Hunt for the word "Flask" across the entries below, copying each line that holds it.

Stored data:
######

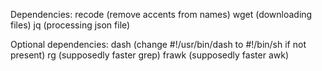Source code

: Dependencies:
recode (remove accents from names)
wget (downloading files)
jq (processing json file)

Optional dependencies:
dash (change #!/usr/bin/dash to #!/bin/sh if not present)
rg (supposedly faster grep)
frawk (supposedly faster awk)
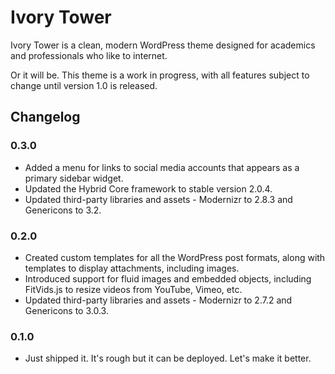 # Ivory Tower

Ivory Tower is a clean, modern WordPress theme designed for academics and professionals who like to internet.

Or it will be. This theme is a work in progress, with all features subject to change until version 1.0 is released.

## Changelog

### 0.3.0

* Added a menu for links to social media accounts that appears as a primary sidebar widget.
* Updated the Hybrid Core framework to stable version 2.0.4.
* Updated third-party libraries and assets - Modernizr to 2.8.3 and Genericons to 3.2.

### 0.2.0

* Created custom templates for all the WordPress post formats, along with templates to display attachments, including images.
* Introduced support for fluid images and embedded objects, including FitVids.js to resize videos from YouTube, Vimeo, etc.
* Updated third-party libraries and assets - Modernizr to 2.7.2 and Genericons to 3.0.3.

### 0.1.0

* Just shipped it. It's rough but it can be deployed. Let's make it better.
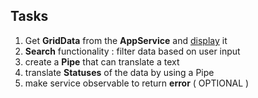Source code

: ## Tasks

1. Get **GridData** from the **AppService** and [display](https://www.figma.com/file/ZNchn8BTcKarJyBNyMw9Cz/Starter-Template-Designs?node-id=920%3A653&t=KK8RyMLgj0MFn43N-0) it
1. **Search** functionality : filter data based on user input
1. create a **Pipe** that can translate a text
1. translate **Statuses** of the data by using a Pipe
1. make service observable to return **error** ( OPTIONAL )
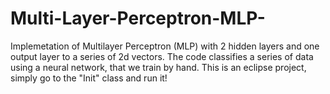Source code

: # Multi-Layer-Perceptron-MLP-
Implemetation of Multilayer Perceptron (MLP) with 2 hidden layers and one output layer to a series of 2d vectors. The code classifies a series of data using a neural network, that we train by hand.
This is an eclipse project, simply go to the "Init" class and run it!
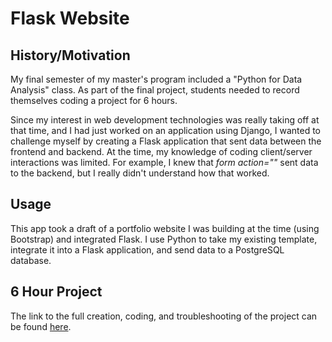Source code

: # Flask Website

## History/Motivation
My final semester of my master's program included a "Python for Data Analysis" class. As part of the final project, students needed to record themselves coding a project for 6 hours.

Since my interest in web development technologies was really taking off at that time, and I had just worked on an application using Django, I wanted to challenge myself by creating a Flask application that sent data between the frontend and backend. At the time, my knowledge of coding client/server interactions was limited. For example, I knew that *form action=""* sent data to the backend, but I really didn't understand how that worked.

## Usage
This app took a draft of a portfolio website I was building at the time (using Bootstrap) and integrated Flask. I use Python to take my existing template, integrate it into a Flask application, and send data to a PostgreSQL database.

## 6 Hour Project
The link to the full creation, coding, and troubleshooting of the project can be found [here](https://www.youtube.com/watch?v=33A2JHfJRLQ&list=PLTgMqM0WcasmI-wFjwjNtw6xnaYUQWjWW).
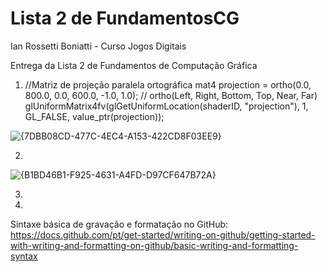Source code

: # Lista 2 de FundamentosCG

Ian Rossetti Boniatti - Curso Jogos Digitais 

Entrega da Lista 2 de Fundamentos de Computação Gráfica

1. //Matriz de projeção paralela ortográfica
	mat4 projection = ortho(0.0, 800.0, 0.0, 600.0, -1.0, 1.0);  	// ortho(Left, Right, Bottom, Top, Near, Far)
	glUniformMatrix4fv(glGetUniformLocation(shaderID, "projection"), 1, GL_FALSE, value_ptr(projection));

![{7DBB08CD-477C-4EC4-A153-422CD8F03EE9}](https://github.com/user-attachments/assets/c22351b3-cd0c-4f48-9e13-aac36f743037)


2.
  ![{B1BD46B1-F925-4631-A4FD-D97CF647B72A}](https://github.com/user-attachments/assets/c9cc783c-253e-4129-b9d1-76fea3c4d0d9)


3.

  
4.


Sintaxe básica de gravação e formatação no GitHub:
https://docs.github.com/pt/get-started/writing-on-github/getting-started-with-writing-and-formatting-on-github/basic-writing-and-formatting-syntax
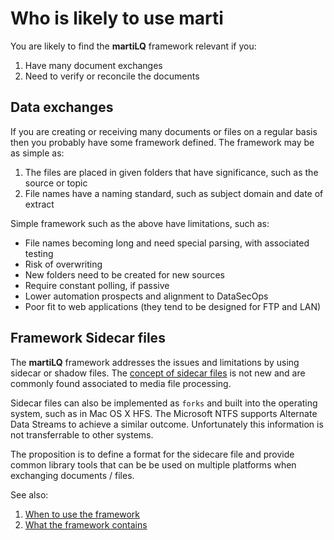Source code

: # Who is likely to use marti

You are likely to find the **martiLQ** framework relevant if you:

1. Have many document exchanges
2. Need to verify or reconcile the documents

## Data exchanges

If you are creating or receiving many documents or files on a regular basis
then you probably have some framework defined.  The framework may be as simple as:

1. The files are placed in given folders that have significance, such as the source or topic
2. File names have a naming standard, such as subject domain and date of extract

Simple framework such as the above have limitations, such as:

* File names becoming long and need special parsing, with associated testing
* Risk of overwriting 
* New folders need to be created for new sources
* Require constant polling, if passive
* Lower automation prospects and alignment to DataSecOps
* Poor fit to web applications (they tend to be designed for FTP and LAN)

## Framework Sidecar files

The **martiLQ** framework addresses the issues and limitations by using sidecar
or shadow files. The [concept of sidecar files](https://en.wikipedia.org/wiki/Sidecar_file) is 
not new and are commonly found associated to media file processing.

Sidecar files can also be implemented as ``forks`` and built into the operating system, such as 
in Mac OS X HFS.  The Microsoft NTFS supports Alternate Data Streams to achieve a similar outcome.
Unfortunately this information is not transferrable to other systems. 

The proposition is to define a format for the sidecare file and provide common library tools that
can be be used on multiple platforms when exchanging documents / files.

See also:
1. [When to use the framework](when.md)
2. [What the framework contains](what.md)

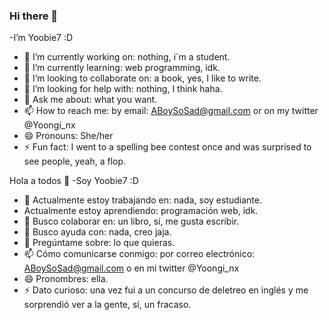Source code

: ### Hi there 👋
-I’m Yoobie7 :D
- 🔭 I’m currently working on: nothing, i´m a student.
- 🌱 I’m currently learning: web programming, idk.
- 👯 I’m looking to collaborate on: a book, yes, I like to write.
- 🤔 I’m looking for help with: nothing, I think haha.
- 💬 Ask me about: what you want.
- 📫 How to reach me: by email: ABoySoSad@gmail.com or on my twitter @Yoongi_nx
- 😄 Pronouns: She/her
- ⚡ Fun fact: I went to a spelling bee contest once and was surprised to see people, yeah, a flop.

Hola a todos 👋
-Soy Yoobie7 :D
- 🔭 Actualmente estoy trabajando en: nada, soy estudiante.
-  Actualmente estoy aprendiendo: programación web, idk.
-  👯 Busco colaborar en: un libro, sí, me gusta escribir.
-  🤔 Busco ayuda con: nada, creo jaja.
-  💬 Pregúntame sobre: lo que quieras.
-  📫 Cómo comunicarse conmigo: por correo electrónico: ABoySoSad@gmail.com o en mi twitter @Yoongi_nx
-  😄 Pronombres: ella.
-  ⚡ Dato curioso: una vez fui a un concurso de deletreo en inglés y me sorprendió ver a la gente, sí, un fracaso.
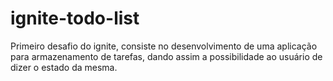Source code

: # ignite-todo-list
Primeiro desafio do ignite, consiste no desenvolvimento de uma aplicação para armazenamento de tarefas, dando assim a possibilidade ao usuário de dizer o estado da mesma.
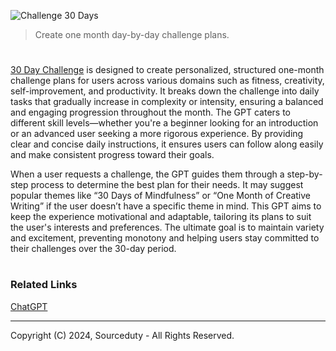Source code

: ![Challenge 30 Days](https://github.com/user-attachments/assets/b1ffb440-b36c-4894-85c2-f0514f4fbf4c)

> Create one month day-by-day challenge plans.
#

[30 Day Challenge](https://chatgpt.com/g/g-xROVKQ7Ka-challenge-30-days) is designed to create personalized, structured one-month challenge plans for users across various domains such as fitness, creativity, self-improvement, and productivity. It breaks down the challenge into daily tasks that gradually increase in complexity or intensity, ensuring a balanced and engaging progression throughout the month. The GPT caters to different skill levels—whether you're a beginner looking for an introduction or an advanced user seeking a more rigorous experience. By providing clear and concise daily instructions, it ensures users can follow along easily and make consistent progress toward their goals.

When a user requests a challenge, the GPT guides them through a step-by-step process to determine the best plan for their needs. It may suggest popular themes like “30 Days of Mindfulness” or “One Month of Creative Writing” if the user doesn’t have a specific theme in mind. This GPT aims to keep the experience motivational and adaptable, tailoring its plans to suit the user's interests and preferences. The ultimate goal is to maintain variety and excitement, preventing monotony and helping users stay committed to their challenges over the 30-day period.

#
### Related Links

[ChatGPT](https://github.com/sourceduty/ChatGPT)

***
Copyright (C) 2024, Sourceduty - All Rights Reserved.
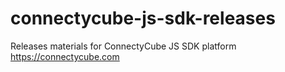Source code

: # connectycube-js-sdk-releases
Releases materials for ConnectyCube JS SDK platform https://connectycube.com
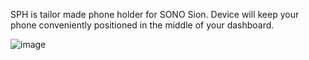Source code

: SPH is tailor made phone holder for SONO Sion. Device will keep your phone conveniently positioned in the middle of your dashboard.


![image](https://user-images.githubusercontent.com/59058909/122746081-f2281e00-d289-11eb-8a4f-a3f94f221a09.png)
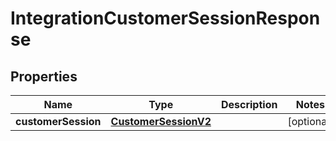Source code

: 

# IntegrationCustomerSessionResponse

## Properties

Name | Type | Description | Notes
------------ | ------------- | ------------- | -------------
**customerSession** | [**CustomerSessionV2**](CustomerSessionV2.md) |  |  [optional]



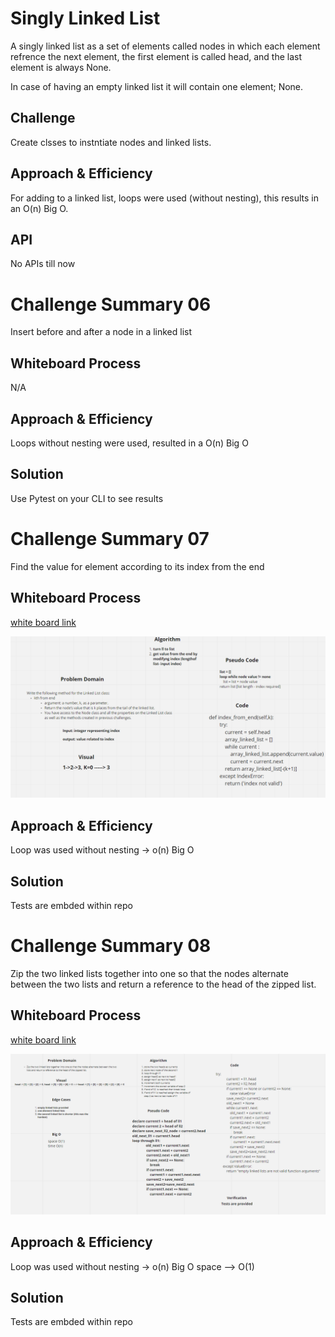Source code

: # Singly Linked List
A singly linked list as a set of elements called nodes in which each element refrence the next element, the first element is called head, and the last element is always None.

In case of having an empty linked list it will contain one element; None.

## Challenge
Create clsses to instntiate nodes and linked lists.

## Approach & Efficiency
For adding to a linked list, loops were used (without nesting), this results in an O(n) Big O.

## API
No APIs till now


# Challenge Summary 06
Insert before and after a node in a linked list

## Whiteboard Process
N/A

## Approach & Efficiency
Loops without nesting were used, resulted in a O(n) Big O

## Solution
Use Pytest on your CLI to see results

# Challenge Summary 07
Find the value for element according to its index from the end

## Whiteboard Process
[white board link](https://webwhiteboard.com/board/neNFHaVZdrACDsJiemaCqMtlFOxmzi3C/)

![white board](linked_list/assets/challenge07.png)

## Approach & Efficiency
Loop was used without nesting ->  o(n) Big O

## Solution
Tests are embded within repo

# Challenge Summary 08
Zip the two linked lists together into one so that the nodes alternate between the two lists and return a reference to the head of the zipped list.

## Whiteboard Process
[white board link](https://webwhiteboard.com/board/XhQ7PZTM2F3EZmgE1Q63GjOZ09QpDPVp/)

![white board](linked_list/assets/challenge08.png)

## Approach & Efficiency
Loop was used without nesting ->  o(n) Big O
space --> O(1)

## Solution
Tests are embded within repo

######

- THE ANSWER -
: # Flask Website
Since my interest in web development technologies was really taking off at that time, and I had just worked on an application using Django, I wanted to challenge myself by creating a Flask application that sent data between the frontend and backend. At the time, my knowledge of coding client/server interactions was limited. For example, I knew that *form action=""* sent data to the backend, but I really didn't understand how that worked.
This app took a draft of a portfolio website I was building at the time (using Bootstrap) and integrated Flask. I use Python to take my existing template, integrate it into a Flask application, and send data to a PostgreSQL database.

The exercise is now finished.